- [TASK OBJECTIVE]: Copy every line of the data that includes the string "your".

*** Opening of THE DATA ***

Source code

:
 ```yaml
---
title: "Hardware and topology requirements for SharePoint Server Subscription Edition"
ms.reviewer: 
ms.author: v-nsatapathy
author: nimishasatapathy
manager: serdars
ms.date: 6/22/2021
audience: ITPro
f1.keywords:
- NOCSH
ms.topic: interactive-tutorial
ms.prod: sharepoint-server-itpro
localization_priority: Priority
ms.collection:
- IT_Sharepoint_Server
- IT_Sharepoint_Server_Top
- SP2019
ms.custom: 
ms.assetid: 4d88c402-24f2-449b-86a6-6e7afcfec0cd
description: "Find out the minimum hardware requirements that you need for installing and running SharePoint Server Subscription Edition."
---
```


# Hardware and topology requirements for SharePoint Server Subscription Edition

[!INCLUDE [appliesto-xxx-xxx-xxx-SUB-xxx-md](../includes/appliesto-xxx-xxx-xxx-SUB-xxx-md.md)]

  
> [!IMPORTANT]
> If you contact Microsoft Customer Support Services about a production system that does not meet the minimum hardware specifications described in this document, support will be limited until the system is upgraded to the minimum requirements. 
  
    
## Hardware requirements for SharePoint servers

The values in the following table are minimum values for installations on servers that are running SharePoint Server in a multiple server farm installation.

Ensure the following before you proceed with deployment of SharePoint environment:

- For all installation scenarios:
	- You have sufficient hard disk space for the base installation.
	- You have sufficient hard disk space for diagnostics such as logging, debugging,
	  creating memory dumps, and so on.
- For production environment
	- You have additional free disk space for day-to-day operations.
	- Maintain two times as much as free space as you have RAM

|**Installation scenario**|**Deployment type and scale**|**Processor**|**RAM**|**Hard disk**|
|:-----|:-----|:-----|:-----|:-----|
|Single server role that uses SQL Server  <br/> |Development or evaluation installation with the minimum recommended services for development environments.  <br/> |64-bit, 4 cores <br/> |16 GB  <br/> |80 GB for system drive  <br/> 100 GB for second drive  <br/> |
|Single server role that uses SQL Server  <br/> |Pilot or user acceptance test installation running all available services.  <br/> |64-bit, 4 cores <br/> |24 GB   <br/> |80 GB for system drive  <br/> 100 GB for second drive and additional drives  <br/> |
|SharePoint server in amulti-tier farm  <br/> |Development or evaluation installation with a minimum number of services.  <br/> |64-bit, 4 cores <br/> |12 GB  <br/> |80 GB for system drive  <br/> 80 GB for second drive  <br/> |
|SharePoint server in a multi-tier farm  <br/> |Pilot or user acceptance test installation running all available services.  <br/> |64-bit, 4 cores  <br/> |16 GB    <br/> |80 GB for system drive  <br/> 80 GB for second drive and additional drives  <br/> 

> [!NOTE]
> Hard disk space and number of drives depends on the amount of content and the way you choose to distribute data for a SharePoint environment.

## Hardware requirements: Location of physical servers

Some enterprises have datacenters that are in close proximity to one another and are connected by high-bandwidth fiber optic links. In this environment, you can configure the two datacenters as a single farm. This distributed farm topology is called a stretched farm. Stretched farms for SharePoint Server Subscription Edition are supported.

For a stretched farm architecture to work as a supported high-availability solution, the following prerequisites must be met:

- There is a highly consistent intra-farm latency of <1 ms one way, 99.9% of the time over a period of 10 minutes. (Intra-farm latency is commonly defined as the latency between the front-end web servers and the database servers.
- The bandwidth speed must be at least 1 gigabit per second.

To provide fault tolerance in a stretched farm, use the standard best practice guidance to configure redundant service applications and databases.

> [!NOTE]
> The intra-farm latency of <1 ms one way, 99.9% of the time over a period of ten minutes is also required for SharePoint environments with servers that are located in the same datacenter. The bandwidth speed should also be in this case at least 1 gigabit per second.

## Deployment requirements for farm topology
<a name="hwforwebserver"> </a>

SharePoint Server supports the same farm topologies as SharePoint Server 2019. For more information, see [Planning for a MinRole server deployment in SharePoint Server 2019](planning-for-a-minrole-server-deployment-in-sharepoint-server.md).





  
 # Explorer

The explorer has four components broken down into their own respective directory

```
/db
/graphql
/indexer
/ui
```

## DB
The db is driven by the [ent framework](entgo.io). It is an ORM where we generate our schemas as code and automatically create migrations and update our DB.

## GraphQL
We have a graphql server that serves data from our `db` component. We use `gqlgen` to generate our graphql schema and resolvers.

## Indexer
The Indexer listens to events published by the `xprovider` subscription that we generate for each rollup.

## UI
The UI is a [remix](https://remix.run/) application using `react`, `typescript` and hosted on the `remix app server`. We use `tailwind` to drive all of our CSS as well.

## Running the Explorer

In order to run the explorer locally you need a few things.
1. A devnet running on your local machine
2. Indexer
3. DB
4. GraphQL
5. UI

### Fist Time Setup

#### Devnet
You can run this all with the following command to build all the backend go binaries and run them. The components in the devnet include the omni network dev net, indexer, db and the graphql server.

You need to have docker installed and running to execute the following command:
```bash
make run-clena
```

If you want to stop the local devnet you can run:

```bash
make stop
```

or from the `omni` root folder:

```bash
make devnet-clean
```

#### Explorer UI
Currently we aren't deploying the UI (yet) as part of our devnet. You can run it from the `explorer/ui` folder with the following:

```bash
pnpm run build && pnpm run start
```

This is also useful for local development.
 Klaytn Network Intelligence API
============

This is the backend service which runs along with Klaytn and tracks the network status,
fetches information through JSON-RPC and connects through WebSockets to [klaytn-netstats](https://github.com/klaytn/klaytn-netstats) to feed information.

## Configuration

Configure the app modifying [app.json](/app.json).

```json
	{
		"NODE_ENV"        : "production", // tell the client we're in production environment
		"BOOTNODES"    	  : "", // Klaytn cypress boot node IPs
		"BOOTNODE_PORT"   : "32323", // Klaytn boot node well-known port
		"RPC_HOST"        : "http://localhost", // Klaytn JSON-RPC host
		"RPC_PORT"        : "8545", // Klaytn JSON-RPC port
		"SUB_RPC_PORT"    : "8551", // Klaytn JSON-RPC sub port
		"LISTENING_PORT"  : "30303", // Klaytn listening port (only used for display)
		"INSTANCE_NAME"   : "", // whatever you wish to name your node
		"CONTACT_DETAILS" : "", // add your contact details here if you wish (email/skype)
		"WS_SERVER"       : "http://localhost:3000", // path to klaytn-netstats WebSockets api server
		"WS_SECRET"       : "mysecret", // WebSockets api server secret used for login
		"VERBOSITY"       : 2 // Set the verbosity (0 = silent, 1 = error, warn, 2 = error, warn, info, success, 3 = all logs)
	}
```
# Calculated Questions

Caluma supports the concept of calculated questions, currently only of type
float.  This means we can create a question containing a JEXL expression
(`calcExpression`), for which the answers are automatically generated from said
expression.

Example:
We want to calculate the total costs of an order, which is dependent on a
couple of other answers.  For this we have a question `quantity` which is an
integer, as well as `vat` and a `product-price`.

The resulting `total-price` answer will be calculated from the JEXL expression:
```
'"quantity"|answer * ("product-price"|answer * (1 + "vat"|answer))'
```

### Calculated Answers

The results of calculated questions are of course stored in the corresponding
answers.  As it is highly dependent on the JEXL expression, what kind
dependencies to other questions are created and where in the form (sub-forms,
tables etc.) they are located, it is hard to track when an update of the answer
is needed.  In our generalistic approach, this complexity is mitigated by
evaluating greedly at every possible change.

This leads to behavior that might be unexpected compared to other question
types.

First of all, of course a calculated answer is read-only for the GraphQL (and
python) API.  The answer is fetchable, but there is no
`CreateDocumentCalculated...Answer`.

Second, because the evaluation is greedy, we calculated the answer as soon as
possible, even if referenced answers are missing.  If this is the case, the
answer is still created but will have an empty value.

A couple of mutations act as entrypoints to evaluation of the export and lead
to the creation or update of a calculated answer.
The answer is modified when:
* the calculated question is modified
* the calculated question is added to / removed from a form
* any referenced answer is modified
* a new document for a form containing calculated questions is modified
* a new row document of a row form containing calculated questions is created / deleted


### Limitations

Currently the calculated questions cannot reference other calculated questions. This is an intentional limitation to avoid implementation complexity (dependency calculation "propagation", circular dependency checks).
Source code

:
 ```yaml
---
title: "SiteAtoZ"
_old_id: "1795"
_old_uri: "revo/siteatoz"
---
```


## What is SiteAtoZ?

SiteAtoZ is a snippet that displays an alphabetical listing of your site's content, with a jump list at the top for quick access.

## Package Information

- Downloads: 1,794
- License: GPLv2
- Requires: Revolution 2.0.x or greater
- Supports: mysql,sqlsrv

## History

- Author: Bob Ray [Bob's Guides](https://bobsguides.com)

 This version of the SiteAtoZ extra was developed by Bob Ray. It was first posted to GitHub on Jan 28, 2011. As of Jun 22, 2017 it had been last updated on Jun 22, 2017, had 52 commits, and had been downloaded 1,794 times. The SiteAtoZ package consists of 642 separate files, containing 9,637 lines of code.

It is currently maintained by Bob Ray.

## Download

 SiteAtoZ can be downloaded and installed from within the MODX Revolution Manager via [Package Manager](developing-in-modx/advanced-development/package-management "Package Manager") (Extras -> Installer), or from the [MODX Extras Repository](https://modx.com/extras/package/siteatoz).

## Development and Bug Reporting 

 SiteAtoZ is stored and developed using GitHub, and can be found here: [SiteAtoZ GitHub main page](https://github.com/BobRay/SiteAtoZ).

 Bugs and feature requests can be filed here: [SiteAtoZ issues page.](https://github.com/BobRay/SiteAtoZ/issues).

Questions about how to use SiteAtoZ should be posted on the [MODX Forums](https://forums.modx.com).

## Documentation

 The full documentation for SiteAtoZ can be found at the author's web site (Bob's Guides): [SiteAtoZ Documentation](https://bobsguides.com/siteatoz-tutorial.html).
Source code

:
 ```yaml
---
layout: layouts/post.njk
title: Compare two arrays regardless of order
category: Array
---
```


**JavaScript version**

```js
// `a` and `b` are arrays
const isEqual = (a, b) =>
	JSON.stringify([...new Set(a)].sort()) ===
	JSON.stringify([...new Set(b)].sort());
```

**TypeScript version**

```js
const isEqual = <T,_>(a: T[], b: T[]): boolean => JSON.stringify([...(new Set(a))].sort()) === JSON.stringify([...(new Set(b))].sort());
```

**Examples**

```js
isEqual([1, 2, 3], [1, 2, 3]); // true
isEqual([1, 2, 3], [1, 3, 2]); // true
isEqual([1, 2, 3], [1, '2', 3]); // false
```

*** Close of THE DATA ***

- [FINAL ANSWER]:
1. A devnet running on your local machine
		"INSTANCE_NAME"   : "", // whatever you wish to name your node
		"CONTACT_DETAILS" : "", // add your contact details here if you wish (email/skype)
SiteAtoZ is a snippet that displays an alphabetical listing of your site's content, with a jump list at the top for quick access.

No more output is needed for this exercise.